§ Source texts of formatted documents
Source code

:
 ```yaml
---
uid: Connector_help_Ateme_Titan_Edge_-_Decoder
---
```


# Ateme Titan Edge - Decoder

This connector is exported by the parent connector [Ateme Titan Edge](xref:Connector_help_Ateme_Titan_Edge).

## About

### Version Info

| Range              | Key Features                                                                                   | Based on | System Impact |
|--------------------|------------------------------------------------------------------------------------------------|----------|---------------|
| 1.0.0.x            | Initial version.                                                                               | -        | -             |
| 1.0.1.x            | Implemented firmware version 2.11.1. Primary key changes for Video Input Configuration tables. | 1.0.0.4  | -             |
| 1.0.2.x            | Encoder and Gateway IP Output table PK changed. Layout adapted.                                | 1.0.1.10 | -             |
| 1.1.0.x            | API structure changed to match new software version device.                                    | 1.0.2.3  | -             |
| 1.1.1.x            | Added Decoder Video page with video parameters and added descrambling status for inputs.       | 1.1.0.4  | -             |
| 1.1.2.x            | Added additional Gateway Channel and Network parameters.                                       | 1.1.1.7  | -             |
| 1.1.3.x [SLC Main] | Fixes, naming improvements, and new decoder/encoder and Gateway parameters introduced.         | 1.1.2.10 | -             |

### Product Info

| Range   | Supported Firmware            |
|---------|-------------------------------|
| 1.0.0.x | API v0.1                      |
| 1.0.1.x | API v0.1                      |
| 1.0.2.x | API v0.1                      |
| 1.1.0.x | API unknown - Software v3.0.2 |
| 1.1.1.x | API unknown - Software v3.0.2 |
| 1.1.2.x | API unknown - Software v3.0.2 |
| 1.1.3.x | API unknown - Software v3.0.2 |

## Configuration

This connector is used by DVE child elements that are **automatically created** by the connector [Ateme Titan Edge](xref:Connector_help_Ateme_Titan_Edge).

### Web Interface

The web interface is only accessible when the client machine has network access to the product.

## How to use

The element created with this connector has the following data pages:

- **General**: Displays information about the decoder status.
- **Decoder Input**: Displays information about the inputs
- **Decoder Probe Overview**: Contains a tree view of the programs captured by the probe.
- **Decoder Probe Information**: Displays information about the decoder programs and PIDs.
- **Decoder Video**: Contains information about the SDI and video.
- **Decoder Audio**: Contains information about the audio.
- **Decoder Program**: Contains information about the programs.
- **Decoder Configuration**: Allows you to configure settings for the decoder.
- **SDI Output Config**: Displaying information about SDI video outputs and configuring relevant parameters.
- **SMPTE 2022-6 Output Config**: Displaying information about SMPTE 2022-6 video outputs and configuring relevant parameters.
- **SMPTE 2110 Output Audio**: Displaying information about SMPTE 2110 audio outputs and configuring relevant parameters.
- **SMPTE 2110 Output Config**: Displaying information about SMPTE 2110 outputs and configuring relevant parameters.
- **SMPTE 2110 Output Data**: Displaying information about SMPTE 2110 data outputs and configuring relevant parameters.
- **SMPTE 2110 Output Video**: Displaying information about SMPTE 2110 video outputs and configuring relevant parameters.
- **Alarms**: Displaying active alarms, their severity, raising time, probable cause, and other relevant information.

§ What is expected
Output every record verbatim.

§ Result of this task
Source code

:
 ```yaml
---
uid: Connector_help_Ateme_Titan_Edge_-_Decoder
---
```


# Ateme Titan Edge - Decoder

This connector is exported by the parent connector [Ateme Titan Edge](xref:Connector_help_Ateme_Titan_Edge).

## About

### Version Info

| Range              | Key Features                                                                                   | Based on | System Impact |
|--------------------|------------------------------------------------------------------------------------------------|----------|---------------|
| 1.0.0.x            | Initial version.                                                                               | -        | -             |
| 1.0.1.x            | Implemented firmware version 2.11.1. Primary key changes for Video Input Configuration tables. | 1.0.0.4  | -             |
| 1.0.2.x            | Encoder and Gateway IP Output table PK changed. Layout adapted.                                | 1.0.1.10 | -             |
| 1.1.0.x            | API structure changed to match new software version device.                                    | 1.0.2.3  | -             |
| 1.1.1.x            | Added Decoder Video page with video parameters and added descrambling status for inputs.       | 1.1.0.4  | -             |
| 1.1.2.x            | Added additional Gateway Channel and Network parameters.                                       | 1.1.1.7  | -             |
| 1.1.3.x [SLC Main] | Fixes, naming improvements, and new decoder/encoder and Gateway parameters introduced.         | 1.1.2.10 | -             |

### Product Info

| Range   | Supported Firmware            |
|---------|-------------------------------|
| 1.0.0.x | API v0.1                      |
| 1.0.1.x | API v0.1                      |
| 1.0.2.x | API v0.1                      |
| 1.1.0.x | API unknown - Software v3.0.2 |
| 1.1.1.x | API unknown - Software v3.0.2 |
| 1.1.2.x | API unknown - Software v3.0.2 |
| 1.1.3.x | API unknown - Software v3.0.2 |

## Configuration

This connector is used by DVE child elements that are **automatically created** by the connector [Ateme Titan Edge](xref:Connector_help_Ateme_Titan_Edge).

### Web Interface

The web interface is only accessible when the client machine has network access to the product.

## How to use

The element created with this connector has the following data pages:

- **General**: Displays information about the decoder status.
- **Decoder Input**: Displays information about the inputs
- **Decoder Probe Overview**: Contains a tree view of the programs captured by the probe.
- **Decoder Probe Information**: Displays information about the decoder programs and PIDs.
- **Decoder Video**: Contains information about the SDI and video.
- **Decoder Audio**: Contains information about the audio.
- **Decoder Program**: Contains information about the programs.
- **Decoder Configuration**: Allows you to configure settings for the decoder.
- **SDI Output Config**: Displaying information about SDI video outputs and configuring relevant parameters.
- **SMPTE 2022-6 Output Config**: Displaying information about SMPTE 2022-6 video outputs and configuring relevant parameters.
- **SMPTE 2110 Output Audio**: Displaying information about SMPTE 2110 audio outputs and configuring relevant parameters.
- **SMPTE 2110 Output Config**: Displaying information about SMPTE 2110 outputs and configuring relevant parameters.
- **SMPTE 2110 Output Data**: Displaying information about SMPTE 2110 data outputs and configuring relevant parameters.
- **SMPTE 2110 Output Video**: Displaying information about SMPTE 2110 video outputs and configuring relevant parameters.
- **Alarms**: Displaying active alarms, their severity, raising time, probable cause, and other relevant information.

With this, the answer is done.